As part of the transaction, Vodafone and Swisscom have entered into an agreement whereby Vodafone will continue to provide certain services to Vodafone Italy for a period of up to five years post deal completion.4
Proceeds from this sale will be used to reduce Vodafone Group net debt and the Board will target to return to shareholders up to €2.0 billion, as already expressed in the announcement of the transaction dated 15 March 2024, once the current buyback programme has completed.
There have been no material changes affecting any matter contained in previous announcements relating to this transaction made on 15 March 2024, 30 September 2024 and 9 December 2024.
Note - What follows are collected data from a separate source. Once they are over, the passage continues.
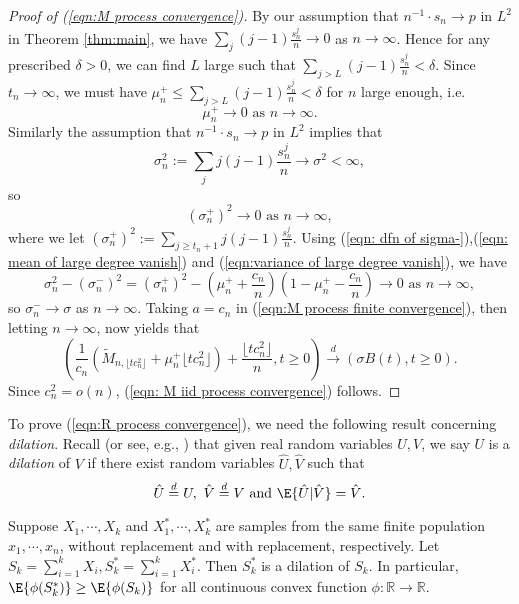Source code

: \begin{proof}[Proof of (\ref{eqn:M process convergence})]
By our assumption that $n^{-1}\cdot s_n\to p$ in $L^2$ in Theorem \ref{thm:main}, we have $\sum\limits_{j}(j-1)\frac{s^j_n}{n}\to 0$ as $n\to \infty$. Hence for any prescribed $\delta>0$, we can find $L$ large such that $\sum\limits_{j>L}(j-1)\frac{s^j_n}{n}<\delta$. Since $t_n\to\infty$, we must have $\mu^+_n\le\sum\limits_{j>L}(j-1)\frac{s^j_n}{n}<\delta$ for $n$ large enough, i.e. 
\begin{equation}\label{eqn: mean of large degree vanish}
\mu^+_n\to 0 \mbox{ as } n\to\infty. 
\end{equation}
Similarly the assumption that $n^{-1}\cdot s_n\to p$ in $L^2$ implies that \[\sigma^2_n:=\sum\limits_j j(j-1)\frac{s^j_n}{n}\to\sigma^2<\infty,\] so
\begin{equation}\label{eqn:variance of large degree vanish}
(\sigma^+_n)^2\to 0 \mbox{ as } n\to\infty,
\end{equation}
where we let $(\sigma^+_n)^2:=\sum\limits_{j\ge t_n+1}j(j-1)\frac{s^j_n}{n}$.
Using (\ref{eqn: dfn of sigma-}),(\ref{eqn: mean of large degree vanish}) and (\ref{eqn:variance of large degree vanish}), we have 
\begin{equation}\label{eqn:variance convergence}
\sigma_n^2-(\sigma^-_n)^2=(\sigma^+_n)^2-(\mu^+_n+\frac{c_n}{n})(1-\mu^+_n-\frac{c_n}{n})\to 0 \mbox{ as } n\to\infty,
\end{equation}
so $\sigma^-_n\to\sigma$ as $n\to\infty$.
Taking $a=c_n$ in (\ref{eqn:M process finite convergence}), then letting $n\to\infty$, now yields that
\[\left(\frac{1}{c_n}(\tilde{M}_{n, \lfloor tc^2_n \rfloor}+\mu^+_n\lfloor tc^2_n \rfloor)+\frac{\lfloor tc^2_n \rfloor}{n}, t\ge 0 \right)\overset{d}{\to}\left(\sigma B(t), t\ge 0\right).\]
Since $c^2_n=o(n)$, (\ref{eqn: M iid process convergence}) follows.
\end{proof}

To prove (\ref{eqn:R process convergence}), we need the following result concerning \emph{dilation}. Recall (or see, e.g., \cite{Aldous1985}) that given real random variables $U, V$, we say $U$ is a \emph{dilation} of $V$ if there exist random variables $\hat{U}, \hat{V}$ such that \[\hat{U}\overset{d}{=}U,~ \hat{V}\overset{d}{=}V \mbox{ and } \E{\hat{U}|\hat{V}}=\hat{V}.\]

\begin{prop}\label{prop:dilution}
Suppose $X_1, \cdots, X_k$ and $X^\ast_1, \cdots, X^\ast_k$ are samples from the same finite population $x_1,\cdots, x_n$, without replacement and with replacement, respectively. Let $S_k=\sum\limits_{i=1}^k X_i, S^\ast_k=\sum\limits_{i=1}^k X^\ast_i$. Then $S^\ast_k$ is a dilation of $S_k$. In particular, $\E{\phi(S^\ast_k)}\ge\E{\phi(S_k)}$ for all continuous convex function $\phi:\mathbb{R}\rightarrow\mathbb{R}$.
\end{prop}


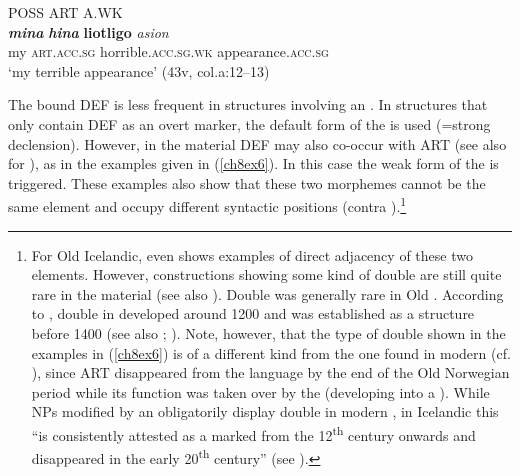 \documentclass[output=paper,colorlinks,citecolor=brown]{langscibook}
\begin{document}
\begin{exe}
\ex\label{ch8ex5}  POSS ART A.WK\\
\gll \textit{\textbf{mina}} \textit{\textbf{hina}} \textbf{liotligo} \textit{asion} \\
my \textsc{art.acc.sg} horrible.\textsc{acc.sg.wk} appearance.\textsc{acc.sg}\\
\glt `my terrible appearance' (43v, col.a:12--13)
\end{exe}

The bound  DEF is less frequent in structures involving an
. In structures that only contain DEF as an overt 
marker, the default form of the  is used (=strong declension).
However, in the  material DEF may also co-occur with ART (see
also \citealp[18]{Pfaff2019} for ), as in the examples given in (\ref{ch8ex6}).
In this case the weak form of the  is triggered. These examples
also show that these two morphemes cannot be the same element and occupy
different syntactic positions (contra \citealp{Faarlund04}).\footnote{For Old
  Icelandic, \citet[18]{Pfaff2019} even shows examples of direct adjacency of
  these two elements. However, constructions showing some kind of double
   are still quite rare in the  material (see also
  \citealp{Lundeby1965}). Double  was generally rare in Old 
  \citep[58]{Faarlund04}. According to \citet{Lundeby1965}, double 
  in  developed around 1200 and was established as a
  structure before 1400 (see also \citealp[290]{Lohndal2007}; \citealp{vanGelderenLohndal2008}). Note, however, that the type of double 
  shown in the examples in (\ref{ch8ex6}) is of a different kind from the one found in
  modern  (cf. \citealp[292]{LanderHaegeman2014}), since ART
  disappeared from the language by the end of the Old Norwegian period %
  while its function was taken over
  by the  (developing into a ). 
  While NPs modified by an  obligatorily display double  in modern , in Icelandic this ``is consistently attested
  as a marked  from the 12\textsuperscript{th} century onwards and disappeared in
  the early 20\textsuperscript{th} century'' (see \citealp[19]{Pfaff2019}).}
\end{document}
1. The selling entity is Vodafone Europe B.V, which is a 100% owned subsidiary of Vodafone Group Plc and the purchasing entity is Fastweb S.p.A. which is a 100% owned subsidiary of Swisscom AG.
2. Subject to closing accounts adjustments.
3. For the 12-month period ending 31 March 2024. Based on company compiled consensus as at February 2024, after adjusting for c.€176 million of group services charges which are not included in Adjusted EBITDAaL for the purposes of Vodafone segmental reporting and €97 million of non-cash accounting gains related to the sale of Vodafone Italy’s towers to Inwit that are included in Adjusted EBITDAaL. OpFCF is defined as Adjusted EBITDAaL less capital expenditure.
4. The annual charge for the first year post completion is estimated at approximately €350 million.